Stephen Hawking has reminded us of why Marx is so relevant today. He's written:
If machines produce everything we need, the outcome will depend on how things are distributed. Everyone can enjoy a life of luxurious leisure if the machine-produced wealth is shared, or most people can end up miserably poor if the machine-owners successfully lobby against wealth redistribution. So far, the trend seems to be toward the second option, with technology driving ever-increasing inequality
There is, though, a problem with this second option: if most people are miserably poor, who will buy the products of super-machines?
This raises what Marx called one of the fundamental contradictions of capitalism. On the one hand, capitalism is great at developing productive potential. But on the other, demand might not keep up with this potential:
The conditions of direct exploitation, and those of realising it, are not identical. They diverge not only in place and time, but also logically. The first are only limited by the productive power of society, the latter by the proportional relation of the various branches of production and the consumer power of society. But this last-named is not determined either by the absolute productive power, or by the absolute consumer power, but by the consumer power based on antagonistic conditions of distribution, which reduce the consumption of the bulk of society to a minimum varying within more or less narrow limits.(Capital vol III ch 15)

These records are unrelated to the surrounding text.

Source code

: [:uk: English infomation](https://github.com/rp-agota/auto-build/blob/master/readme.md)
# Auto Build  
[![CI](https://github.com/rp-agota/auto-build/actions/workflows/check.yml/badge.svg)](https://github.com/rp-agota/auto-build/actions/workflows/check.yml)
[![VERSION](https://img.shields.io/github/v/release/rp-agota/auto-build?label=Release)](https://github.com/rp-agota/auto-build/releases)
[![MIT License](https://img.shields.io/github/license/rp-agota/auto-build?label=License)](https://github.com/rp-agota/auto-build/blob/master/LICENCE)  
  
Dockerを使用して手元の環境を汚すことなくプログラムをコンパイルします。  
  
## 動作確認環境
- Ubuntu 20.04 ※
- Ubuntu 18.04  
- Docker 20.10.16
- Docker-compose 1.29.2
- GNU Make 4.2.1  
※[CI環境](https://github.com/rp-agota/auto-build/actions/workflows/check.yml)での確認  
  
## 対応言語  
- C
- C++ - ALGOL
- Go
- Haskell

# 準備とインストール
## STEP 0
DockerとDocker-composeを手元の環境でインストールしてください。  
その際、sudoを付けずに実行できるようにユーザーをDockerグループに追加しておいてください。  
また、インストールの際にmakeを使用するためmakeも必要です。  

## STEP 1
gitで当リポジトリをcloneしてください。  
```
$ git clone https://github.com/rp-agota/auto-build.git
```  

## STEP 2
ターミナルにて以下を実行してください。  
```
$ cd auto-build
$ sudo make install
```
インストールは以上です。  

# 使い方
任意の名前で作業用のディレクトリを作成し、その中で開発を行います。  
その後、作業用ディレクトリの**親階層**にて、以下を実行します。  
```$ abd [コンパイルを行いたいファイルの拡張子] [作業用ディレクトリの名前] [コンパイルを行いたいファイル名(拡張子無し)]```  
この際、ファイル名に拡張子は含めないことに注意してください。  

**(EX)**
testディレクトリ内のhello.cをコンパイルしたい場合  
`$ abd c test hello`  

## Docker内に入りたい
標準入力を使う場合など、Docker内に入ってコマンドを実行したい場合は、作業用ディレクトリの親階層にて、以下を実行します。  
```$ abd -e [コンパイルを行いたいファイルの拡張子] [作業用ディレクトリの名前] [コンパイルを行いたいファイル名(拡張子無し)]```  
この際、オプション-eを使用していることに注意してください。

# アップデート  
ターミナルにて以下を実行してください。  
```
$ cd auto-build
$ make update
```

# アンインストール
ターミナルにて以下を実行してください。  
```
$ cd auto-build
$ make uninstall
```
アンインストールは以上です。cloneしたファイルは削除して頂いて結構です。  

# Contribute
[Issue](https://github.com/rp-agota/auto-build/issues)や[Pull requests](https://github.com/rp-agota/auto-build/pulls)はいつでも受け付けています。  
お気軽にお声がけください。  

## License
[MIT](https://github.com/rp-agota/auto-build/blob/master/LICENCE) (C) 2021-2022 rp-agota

This can lead to two possible outcomes. One is possible "realization crises" (see eg ch X of this pdf) if capitalists over-estimate demand and invest and produce too much:
The ultimate reason for all real crises always remains the poverty and restricted consumption of the masses as opposed to the drive of capitalist production to develop the productive forces as though only the absolute consuming power of society constituted their limit. (Capital vol III ch 30)
Another possibility, though, is that capitalists might fear a lack of demand and so not invest. (In fact, this is not the only reason why they might not invest. Investment is undertaken not by a representative agent but by individual capitalists. And each individual might be loath to invest or innovate for fear that future technical progress will undercut his own innovations.)
In either of these cases, capitalism will not develop technology by as much as is technically feasible. If so::
At a certain stage of development, the material productive forces of society come into conflict with the existing relations of production...From forms of development of the productive forces these relations turn into their fetters. Then begins an era of social revolution. (Preface to A Contribution to the Critique of Political Economy)
In these ways, capitalism is a form of collective action problem. We can imagine a society in which super-machines do indeed allow us all to live in luxurious leisure. But the decentralized decisions of capitalists might not get us there.
Granted, sensible aggregate demand policies might suffice to overcome realization crises - though the believe that such policies will be enacted is a form of what I've called centrist utopianism. But the other obstacle to investment and growth - the fear of future technical change - might not be so easily soluble within the confines of capitalism.
These issues are, of course, unresolved. What is clear, though, is that Marxism presents a useful perspective upon them.